About this task: Please return the listing exactly as written, but without its pictures.
+ + + +
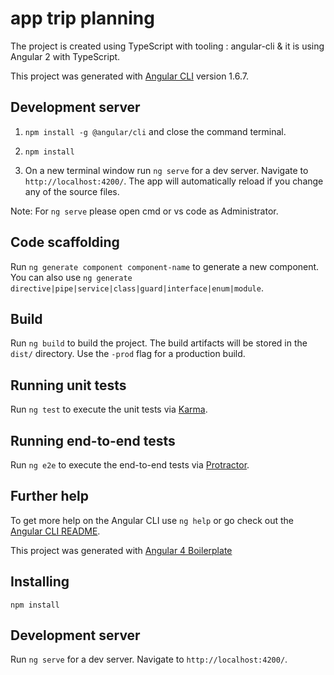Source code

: # app trip planning

The project is created using TypeScript with tooling : angular-cli & it is using Angular 2 with TypeScript.

This project was generated with [Angular CLI](https://github.com/angular/angular-cli) version 1.6.7.

## Development server

1. `npm install -g @angular/cli` and close the command terminal.

2. `npm install` 

3. On a new terminal window run `ng serve` for a dev server. Navigate to `http://localhost:4200/`. The app will automatically reload if you change any of the source files.

Note: For `ng serve` please open cmd or vs code as Administrator. 

## Code scaffolding

Run `ng generate component component-name` to generate a new component. You can also use `ng generate directive|pipe|service|class|guard|interface|enum|module`.

## Build

Run `ng build` to build the project. The build artifacts will be stored in the `dist/` directory. Use the `-prod` flag for a production build.

## Running unit tests

Run `ng test` to execute the unit tests via [Karma](https://karma-runner.github.io).

## Running end-to-end tests

Run `ng e2e` to execute the end-to-end tests via [Protractor](http://www.protractortest.org/).

## Further help

To get more help on the Angular CLI use `ng help` or go check out the [Angular CLI README](https://github.com/angular/angular-cli/blob/master/README.md).


This project was generated with [Angular 4 Boilerplate](https://github.com/mdcuesta/angular-4-boilerplate) 

## Installing
`npm install`

## Development server

Run `ng serve` for a dev server. Navigate to `http://localhost:4200/`.
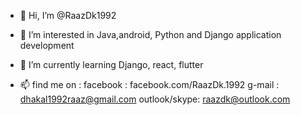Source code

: - 👋 Hi, I’m @RaazDk1992
- 👀 I’m interested in Java,android, Python and Django application development
- 🌱 I’m currently learning Django, react, flutter

- 📫 find me on :
facebook : facebook.com/RaazDk.1992
g-mail : dhakal1992raaz@gmail.com
outlook/skype: raazdk@outlook.com

<!---
RaazDk1992/RaazDk1992 is a ✨ special ✨ repository because its `README.md` (this file) appears on your GitHub profile.
You can click the Preview link to take a look at your changes.
--->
+ + + +
Task solution:
Source code

: # app trip planning

The project is created using TypeScript with tooling : angular-cli & it is using Angular 2 with TypeScript.

This project was generated with [Angular CLI](https://github.com/angular/angular-cli) version 1.6.7.

## Development server

1. `npm install -g @angular/cli` and close the command terminal.

2. `npm install` 

3. On a new terminal window run `ng serve` for a dev server. Navigate to `http://localhost:4200/`. The app will automatically reload if you change any of the source files.

Note: For `ng serve` please open cmd or vs code as Administrator. 

## Code scaffolding

Run `ng generate component component-name` to generate a new component. You can also use `ng generate directive|pipe|service|class|guard|interface|enum|module`.

## Build

Run `ng build` to build the project. The build artifacts will be stored in the `dist/` directory. Use the `-prod` flag for a production build.

## Running unit tests

Run `ng test` to execute the unit tests via [Karma](https://karma-runner.github.io).

## Running end-to-end tests

Run `ng e2e` to execute the end-to-end tests via [Protractor](http://www.protractortest.org/).

## Further help

To get more help on the Angular CLI use `ng help` or go check out the [Angular CLI README](https://github.com/angular/angular-cli/blob/master/README.md).


This project was generated with [Angular 4 Boilerplate](https://github.com/mdcuesta/angular-4-boilerplate) 

## Installing
`npm install`

## Development server

Run `ng serve` for a dev server. Navigate to `http://localhost:4200/`.
Source code

: - 👋 Hi, I’m @RaazDk1992
- 👀 I’m interested in Java,android, Python and Django application development
- 🌱 I’m currently learning Django, react, flutter

- 📫 find me on :
facebook : facebook.com/RaazDk.1992
g-mail : dhakal1992raaz@gmail.com
outlook/skype: raazdk@outlook.com

<!---
RaazDk1992/RaazDk1992 is a ✨ special ✨ repository because its `README.md` (this file) appears on your GitHub profile.
You can click the Preview link to take a look at your changes.
--->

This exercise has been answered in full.